## Work request
A verbatim reproduction of the lines below, from the line containing "majority of functions" through the line containing "from each model", both ends included, is the whole required output.

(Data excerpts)
::::::

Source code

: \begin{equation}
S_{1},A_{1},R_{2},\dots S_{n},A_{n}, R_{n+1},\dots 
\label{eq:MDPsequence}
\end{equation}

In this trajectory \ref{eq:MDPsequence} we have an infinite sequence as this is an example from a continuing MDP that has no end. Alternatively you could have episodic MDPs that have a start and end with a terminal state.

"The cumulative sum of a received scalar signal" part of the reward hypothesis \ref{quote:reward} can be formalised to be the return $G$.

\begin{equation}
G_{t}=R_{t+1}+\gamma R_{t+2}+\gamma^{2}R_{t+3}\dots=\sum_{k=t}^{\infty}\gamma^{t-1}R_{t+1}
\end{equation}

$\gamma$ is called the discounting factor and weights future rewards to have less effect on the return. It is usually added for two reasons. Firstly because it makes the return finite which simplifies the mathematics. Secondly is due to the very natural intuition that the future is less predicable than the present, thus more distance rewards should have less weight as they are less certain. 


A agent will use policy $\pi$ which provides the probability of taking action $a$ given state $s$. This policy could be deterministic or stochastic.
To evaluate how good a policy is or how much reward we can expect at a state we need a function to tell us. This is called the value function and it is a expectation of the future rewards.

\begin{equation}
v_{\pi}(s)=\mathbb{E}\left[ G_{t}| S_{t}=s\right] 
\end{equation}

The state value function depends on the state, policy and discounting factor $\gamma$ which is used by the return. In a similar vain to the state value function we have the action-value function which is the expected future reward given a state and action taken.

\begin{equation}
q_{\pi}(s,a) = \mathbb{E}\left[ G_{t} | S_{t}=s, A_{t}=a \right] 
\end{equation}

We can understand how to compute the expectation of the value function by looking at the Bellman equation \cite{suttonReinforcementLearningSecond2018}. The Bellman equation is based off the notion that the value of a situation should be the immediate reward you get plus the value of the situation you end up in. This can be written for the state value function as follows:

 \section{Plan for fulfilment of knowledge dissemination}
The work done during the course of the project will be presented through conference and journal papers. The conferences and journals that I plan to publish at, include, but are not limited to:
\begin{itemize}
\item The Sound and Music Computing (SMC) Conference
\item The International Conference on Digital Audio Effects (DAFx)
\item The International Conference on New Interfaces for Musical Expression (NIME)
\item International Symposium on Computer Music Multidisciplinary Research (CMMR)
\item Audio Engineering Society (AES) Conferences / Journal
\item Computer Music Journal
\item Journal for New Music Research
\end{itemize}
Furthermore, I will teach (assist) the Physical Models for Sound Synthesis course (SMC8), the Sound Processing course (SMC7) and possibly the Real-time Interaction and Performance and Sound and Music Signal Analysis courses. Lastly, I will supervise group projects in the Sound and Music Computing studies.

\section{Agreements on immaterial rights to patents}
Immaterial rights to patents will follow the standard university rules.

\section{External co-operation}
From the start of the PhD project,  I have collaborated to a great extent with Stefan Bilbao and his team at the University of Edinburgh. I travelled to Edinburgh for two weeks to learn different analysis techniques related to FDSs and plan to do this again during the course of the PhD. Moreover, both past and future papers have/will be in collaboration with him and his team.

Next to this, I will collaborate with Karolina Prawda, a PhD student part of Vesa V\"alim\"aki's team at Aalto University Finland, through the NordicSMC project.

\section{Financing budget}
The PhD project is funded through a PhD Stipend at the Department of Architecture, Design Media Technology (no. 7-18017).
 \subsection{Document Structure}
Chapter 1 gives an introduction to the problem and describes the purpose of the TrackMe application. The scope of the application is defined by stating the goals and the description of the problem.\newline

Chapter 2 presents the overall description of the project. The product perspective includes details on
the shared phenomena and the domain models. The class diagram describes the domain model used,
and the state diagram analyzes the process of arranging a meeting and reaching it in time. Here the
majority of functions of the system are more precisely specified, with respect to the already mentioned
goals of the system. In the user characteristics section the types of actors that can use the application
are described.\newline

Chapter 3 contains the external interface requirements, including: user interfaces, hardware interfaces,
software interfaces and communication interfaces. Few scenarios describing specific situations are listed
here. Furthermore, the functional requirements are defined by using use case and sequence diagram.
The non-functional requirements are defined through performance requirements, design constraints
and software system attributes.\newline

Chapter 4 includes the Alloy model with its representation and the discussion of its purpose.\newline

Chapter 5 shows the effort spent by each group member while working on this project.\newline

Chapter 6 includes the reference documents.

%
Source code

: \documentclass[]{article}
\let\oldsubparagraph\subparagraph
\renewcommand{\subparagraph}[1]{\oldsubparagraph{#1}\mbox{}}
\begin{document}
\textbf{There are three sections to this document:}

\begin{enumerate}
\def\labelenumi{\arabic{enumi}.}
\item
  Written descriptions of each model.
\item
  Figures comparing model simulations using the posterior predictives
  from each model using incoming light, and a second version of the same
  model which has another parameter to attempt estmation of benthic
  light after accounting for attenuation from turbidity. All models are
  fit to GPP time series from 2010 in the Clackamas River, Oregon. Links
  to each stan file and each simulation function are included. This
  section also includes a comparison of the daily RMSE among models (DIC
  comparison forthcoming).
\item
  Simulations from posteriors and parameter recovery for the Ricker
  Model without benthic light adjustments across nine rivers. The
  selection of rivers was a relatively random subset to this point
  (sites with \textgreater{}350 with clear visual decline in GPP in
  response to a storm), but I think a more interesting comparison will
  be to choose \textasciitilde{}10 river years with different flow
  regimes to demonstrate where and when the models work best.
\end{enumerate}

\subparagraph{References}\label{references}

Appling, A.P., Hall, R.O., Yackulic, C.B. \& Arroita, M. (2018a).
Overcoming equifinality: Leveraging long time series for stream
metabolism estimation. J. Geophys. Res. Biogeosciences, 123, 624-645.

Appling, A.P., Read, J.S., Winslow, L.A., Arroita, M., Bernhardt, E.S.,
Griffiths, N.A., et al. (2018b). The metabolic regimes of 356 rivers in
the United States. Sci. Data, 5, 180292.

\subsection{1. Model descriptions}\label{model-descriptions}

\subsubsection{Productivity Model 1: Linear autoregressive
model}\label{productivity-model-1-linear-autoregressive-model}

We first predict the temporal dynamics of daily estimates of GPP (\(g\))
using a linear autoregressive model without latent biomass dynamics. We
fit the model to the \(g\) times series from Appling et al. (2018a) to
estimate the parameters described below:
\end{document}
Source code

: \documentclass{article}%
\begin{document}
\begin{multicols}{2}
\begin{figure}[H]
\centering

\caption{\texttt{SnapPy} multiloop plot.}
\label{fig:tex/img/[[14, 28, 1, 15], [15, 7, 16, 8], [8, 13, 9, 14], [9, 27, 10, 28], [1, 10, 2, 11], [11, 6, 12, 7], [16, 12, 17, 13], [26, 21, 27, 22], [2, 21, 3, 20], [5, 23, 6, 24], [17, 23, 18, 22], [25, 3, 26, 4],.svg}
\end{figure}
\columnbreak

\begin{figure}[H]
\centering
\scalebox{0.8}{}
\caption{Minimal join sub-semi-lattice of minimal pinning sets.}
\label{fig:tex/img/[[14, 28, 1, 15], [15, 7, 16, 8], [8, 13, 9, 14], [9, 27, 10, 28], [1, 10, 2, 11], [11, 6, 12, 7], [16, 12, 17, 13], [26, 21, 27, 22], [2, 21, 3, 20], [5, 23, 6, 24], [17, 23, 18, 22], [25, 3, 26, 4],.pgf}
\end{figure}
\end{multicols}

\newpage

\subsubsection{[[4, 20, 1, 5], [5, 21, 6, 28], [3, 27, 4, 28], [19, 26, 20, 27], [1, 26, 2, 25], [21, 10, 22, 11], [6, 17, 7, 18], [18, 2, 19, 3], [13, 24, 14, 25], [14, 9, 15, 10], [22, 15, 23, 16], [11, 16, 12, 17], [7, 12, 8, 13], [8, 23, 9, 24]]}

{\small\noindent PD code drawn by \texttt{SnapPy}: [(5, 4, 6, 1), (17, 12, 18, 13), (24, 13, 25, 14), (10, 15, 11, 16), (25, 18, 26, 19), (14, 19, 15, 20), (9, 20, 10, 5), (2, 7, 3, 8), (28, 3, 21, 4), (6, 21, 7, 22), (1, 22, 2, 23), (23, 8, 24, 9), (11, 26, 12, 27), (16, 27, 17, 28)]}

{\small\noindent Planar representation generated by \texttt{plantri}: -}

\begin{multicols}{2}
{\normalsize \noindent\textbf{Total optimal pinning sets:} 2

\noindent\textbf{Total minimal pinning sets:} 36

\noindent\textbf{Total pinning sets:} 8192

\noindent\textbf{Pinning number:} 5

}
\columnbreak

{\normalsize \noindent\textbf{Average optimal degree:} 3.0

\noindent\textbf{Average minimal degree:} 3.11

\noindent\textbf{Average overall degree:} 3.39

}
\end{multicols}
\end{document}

::::::

## Solution for this problem
majority of functions of the system are more precisely specified, with respect to the already mentioned
goals of the system. In the user characteristics section the types of actors that can use the application
are described.\newline

Chapter 3 contains the external interface requirements, including: user interfaces, hardware interfaces,
software interfaces and communication interfaces. Few scenarios describing specific situations are listed
here. Furthermore, the functional requirements are defined by using use case and sequence diagram.
The non-functional requirements are defined through performance requirements, design constraints
and software system attributes.\newline

Chapter 4 includes the Alloy model with its representation and the discussion of its purpose.\newline

Chapter 5 shows the effort spent by each group member while working on this project.\newline

Chapter 6 includes the reference documents.

%
Source code

: \documentclass[]{article}
\let\oldsubparagraph\subparagraph
\renewcommand{\subparagraph}[1]{\oldsubparagraph{#1}\mbox{}}
\begin{document}
\textbf{There are three sections to this document:}

\begin{enumerate}
\def\labelenumi{\arabic{enumi}.}
\item
  Written descriptions of each model.
\item
  Figures comparing model simulations using the posterior predictives
  from each model using incoming light, and a second version of the same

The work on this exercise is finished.